And to my shame, the Palestinian dispossession was happening when I, as a young woman, was living in Israel in the mid 1960s, marvelling at what the people from the German concentration camps, who had suffered such terrible losses at the hands of their Nazi persecutors, who were struggling to find a home in their ‘promised land’, were managing to achieve in their kibbutzim in spite of the horrors they had experienced. Theirs was indeed an epic tale, but it was done at such a cost, a cost that I, then, didn’t recognise, did not want to see: a people whose land was taken from them, whose ancient ways and culture were uprooted, and over the years were deliberately squeezed in the increasingly small enclaves now known as the West Bank and Gaza. A solution manufactured by the West. Was it guilt, a quick way to rid Europe of a problem that seemed unsolvable at the time? How much of it was driven by a deep-seated residual anti-semitism? By giving the Zionists what they were asking for, at the expense of the Palestinians, was it designed to salve the European conscience, pass the problem over to somewhere else? Whatever it was – and there were many forces driving it – it certainly has come back to plague western democracies, along with all the other arbitrary borders that remain as remnants of the ‘Colonial Era’. Things fall apart as we shamble through what is now post-colonial times. 

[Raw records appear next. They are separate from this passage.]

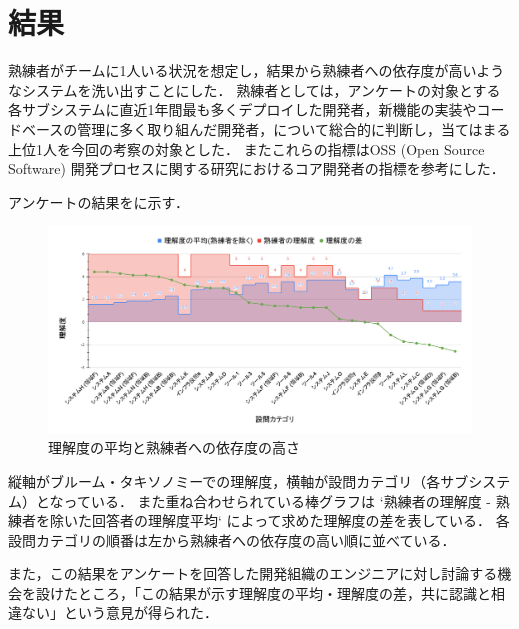 \section{結果}
熟練者がチームに1人いる状況を想定し，結果から熟練者への依存度が高いようなシステムを洗い出すことにした．
熟練者としては，アンケートの対象とする各サブシステムに直近1年間最も多くデプロイした開発者，新機能の実装やコードベースの管理に多く取り組んだ開発者，について総合的に判断し，当てはまる上位1人を今回の考察の対象とした．
またこれらの指標はOSS (Open Source Software) 開発プロセスに関する研究\cite{bib:mockus}におけるコア開発者の指標を参考にした．

アンケートの結果をに示す．

\begin{figure}[h]
	\centering
	\includegraphics[keepaspectratio,width=0.9\linewidth]{img/rikai.png}
	\caption{理解度の平均と熟練者への依存度の高さ}
	\label{img:rikai}
\end{figure}

縦軸がブルーム・タキソノミーでの理解度，横軸が設問カテゴリ（各サブシステム）となっている．
また重ね合わせられている棒グラフは `熟練者の理解度 - 熟練者を除いた回答者の理解度平均` によって求めた理解度の差を表している．
各設問カテゴリの順番は左から熟練者への依存度の高い順に並べている．

また，この結果をアンケートを回答した開発組織のエンジニアに対し討論する機会を設けたところ，「この結果が示す理解度の平均・理解度の差，共に認識と相違ない」という意見が得られた．
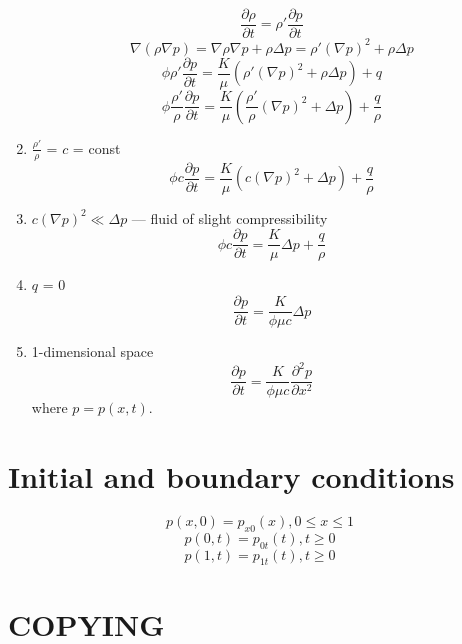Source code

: \documentclass{article}
\begin{document}
\begin{enumerate}
\begin{equation}
\frac{\partial \rho}{\partial t} = \rho' \frac{\partial p}{\partial t}
\end{equation}
\begin{equation}
\nabla (\rho \nabla p) = \nabla \rho \nabla p + \rho \Delta p = \rho' (\nabla
p)^2 + \rho \Delta p
\end{equation}
\begin{equation}
\phi \rho' \frac{\partial p}{\partial t} = \frac{K}{\mu} \left(\rho' (\nabla
p)^2 + \rho \Delta p \right) + q
\end{equation}
\begin{equation}
\phi \frac{\rho'}{\rho} \frac{\partial p}{\partial t} = \frac{K}{\mu}
\left(\frac{\rho'}{\rho} (\nabla p)^2 + \Delta p \right) + \frac{q}{\rho}
\end{equation}
\item $\frac{\rho'}{\rho}$ = $c$ = const
\begin{equation}
\phi c \frac{\partial p}{\partial t} = \frac{K}{\mu} \left(c (\nabla p)^2 +
\Delta p \right) + \frac{q}{\rho}
\end{equation}
\item $c (\nabla p)^2 \ll \Delta p$ --- fluid of slight compressibility
\begin{equation}
\phi c \frac{\partial p}{\partial t} = \frac{K}{\mu} \Delta p + \frac{q}{\rho}
\end{equation}
\item $q$ = 0
\begin{equation}
\frac{\partial p}{\partial t} = \frac{K}{\phi \mu c} \Delta p
\end{equation}
\item 1-dimensional space
\begin{equation}
\frac{\partial p}{\partial t} = \frac{K}{\phi \mu c} \frac{\partial^2
p}{\partial x^2}
\end{equation}
where $p = p(x, t)$.
\end{enumerate}

\section{Initial and boundary conditions}
\begin{equation}
p(x, 0) = p_{x 0}(x), 0 \leq x \leq 1
\end{equation}
\begin{equation}
p(0, t) = p_{0 t}(t), t \geq 0
\end{equation}
\begin{equation}
p(1, t) = p_{1 t}(t), t \geq 0
\end{equation}
\section{COPYING}

\end{document}
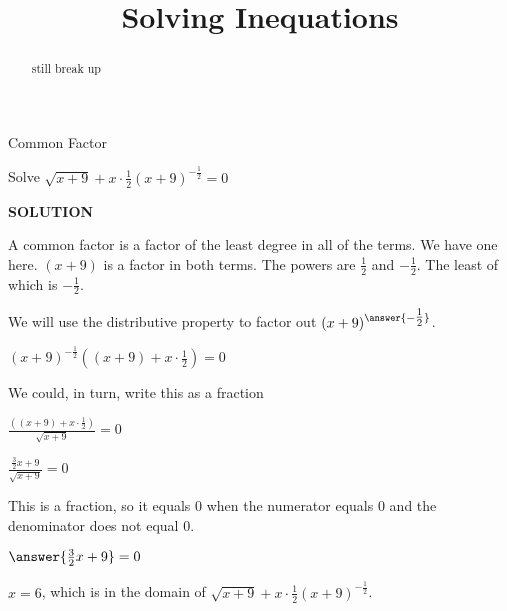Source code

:\documentclass{ximera}
\title{Solving Inequations}
\begin{document}
\begin{abstract}
still break up
\end{abstract}
\maketitle









\begin{example}  Common Factor


Solve $\sqrt{x+9} + x \cdot \frac{1}{2} (x+9)^{-\tfrac{1}{2}} = 0$



\textbf{\textcolor{purple!50!blue!90!black}{SOLUTION}}



A common factor is a factor of the least degree in all of the terms.  We have one here. $(x+9)$ is a factor in both terms.  The powers are $\frac{1}{2}$ and $-\frac{1}{2}$. The least of which is $-\frac{1}{2}$.

We will use the distributive property to factor out $(x+9)^{\answer{-\tfrac{1}{2}}}$.


$(x+9)^{-\tfrac{1}{2}} \left((x+9) + x \cdot \frac{1}{2}\right)  = 0$


We could, in turn, write this as a fraction


$\frac{\left((x+9) + x \cdot \frac{1}{2}\right)}{\sqrt{x+9}} = 0$


$\frac{ \frac{3}{2} x + 9}{\sqrt{x+9}} = 0$



This is a fraction, so it equals $0$ when the numerator equals $0$ and the denominator does not equal $0$.


$\answer{\frac{3}{2} x + 9} = 0$



$x = 6$, which is in the domain of $\sqrt{x+9} + x \cdot \frac{1}{2} (x+9)^{-\tfrac{1}{2}}$.

\end{example}
\end{document}
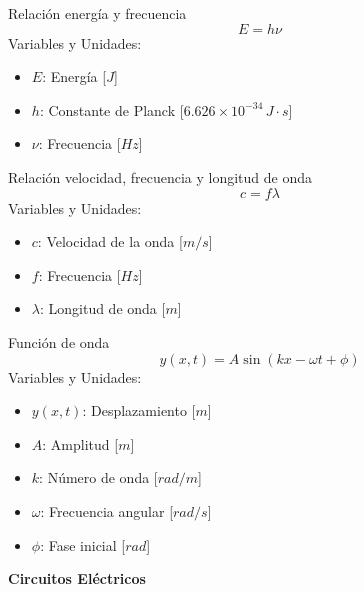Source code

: \documentclass{article}
\begin{document}
\begin{multicols}{3}

\begin{teorema}{Relación energía y frecuencia}
    $$E = h \nu$$
    Variables y Unidades:
    \begin{itemize}
        \item $E$: Energía [$J$]
        \item $h$: Constante de Planck [$6.626 \times 10^{-34} \, J \cdot s$]
        \item $\nu$: Frecuencia [$Hz$]
    \end{itemize}
\end{teorema}

\begin{teorema}{Relación velocidad, frecuencia y longitud de onda}
    $$c = f \lambda$$
    Variables y Unidades:
    \begin{itemize}
        \item $c$: Velocidad de la onda [$m/s$]
        \item $f$: Frecuencia [$Hz$]
        \item $\lambda$: Longitud de onda [$m$]
    \end{itemize}
\end{teorema}

\begin{teorema}{Función de onda}
    $$y(x,t) = A \sin(kx - \omega t + \phi)$$
    Variables y Unidades:
    \begin{itemize}
        \item $y(x,t)$: Desplazamiento [$m$]
        \item $A$: Amplitud [$m$]
        \item $k$: Número de onda [$rad/m$]
        \item $\omega$: Frecuencia angular [$rad/s$]
        \item $\phi$: Fase inicial [$rad$]
    \end{itemize}
\end{teorema}

\end{multicols}

\newpage

\begin{center}
    \LARGE \textbf{Circuitos Eléctricos}
\end{center}
\end{document}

Ah, the human spirit. Today, many of the people I worked with in Chin State, which borders India in the north-west of Myanmar, have fled their homes as the Myanmar military, the Tatmadaw, continue their air strikes, burning and destroying villages in an attempt to quell the resistance of the people to the military government, which seized power in February 2021. The Chin Human Rights Organisation reports that there have been four airs strikes since Christmas. They report that around 200 refugees crossed the border into India in the past week. It is estimated that some 52,000 civilians have fled to India since the coup,  44,000 trying to survive in Mizoram State. The remainder are making their way to New Delhi, more than 2,000 kilometres to the east, where it is possible to register with UNHCR as refugees. The number of people hiding in the mountainous forests (internally displaced persons – IDPs) is unknown.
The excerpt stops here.